> _Aim of the exercise_
Scan the entries below and give the number of lines containing "Nginx", with no accompanying words.

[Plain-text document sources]
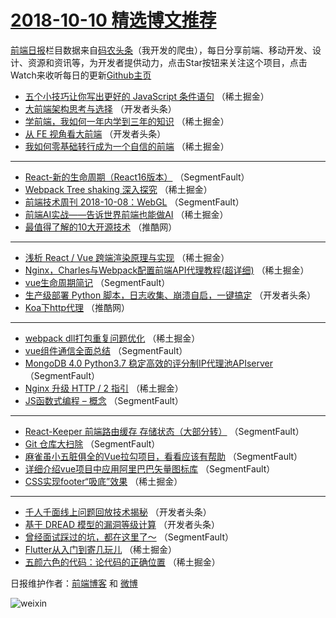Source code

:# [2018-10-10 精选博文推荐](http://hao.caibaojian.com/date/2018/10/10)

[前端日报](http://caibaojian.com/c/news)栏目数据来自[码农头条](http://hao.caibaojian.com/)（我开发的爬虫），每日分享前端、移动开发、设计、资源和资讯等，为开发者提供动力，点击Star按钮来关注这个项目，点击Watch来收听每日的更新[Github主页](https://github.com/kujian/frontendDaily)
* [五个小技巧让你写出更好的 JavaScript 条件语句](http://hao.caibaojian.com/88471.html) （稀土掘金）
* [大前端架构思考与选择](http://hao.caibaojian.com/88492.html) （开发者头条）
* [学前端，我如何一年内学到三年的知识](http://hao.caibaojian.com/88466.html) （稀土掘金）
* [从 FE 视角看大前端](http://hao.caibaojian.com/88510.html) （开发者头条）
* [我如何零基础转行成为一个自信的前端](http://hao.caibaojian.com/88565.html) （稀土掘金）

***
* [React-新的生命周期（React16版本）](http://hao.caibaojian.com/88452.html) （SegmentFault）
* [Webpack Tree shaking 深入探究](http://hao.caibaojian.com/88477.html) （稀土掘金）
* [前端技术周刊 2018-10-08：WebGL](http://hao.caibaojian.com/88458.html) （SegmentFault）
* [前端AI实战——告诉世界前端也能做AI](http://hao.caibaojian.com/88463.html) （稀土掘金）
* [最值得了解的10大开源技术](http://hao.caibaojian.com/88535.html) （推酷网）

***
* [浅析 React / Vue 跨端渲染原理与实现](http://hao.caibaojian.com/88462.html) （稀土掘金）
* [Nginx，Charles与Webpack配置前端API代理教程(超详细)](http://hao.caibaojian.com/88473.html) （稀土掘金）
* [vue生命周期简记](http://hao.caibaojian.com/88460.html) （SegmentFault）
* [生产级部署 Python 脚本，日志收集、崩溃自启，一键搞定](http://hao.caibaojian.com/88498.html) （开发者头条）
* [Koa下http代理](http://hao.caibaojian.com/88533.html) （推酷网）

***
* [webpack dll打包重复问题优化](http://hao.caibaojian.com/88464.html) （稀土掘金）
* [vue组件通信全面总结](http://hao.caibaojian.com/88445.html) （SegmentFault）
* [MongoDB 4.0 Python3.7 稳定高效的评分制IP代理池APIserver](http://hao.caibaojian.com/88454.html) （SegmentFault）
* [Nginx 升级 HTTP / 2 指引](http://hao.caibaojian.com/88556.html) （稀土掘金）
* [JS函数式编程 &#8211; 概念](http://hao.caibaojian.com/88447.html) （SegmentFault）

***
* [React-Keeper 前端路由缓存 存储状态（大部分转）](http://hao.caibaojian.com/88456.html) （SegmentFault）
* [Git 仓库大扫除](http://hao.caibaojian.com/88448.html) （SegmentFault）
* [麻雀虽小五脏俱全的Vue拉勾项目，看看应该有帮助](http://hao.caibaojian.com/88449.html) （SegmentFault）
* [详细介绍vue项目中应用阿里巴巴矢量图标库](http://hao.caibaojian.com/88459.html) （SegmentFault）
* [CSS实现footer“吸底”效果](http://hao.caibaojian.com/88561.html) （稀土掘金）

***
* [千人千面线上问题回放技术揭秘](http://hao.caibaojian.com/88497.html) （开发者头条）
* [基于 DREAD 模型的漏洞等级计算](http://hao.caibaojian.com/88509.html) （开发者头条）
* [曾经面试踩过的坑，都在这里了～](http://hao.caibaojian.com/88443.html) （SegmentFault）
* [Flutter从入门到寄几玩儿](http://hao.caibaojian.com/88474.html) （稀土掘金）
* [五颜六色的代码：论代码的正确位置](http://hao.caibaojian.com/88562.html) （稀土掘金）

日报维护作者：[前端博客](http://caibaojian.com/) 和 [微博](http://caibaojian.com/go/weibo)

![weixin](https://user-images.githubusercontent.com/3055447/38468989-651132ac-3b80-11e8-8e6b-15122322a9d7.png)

> _Answer to this exercise_
2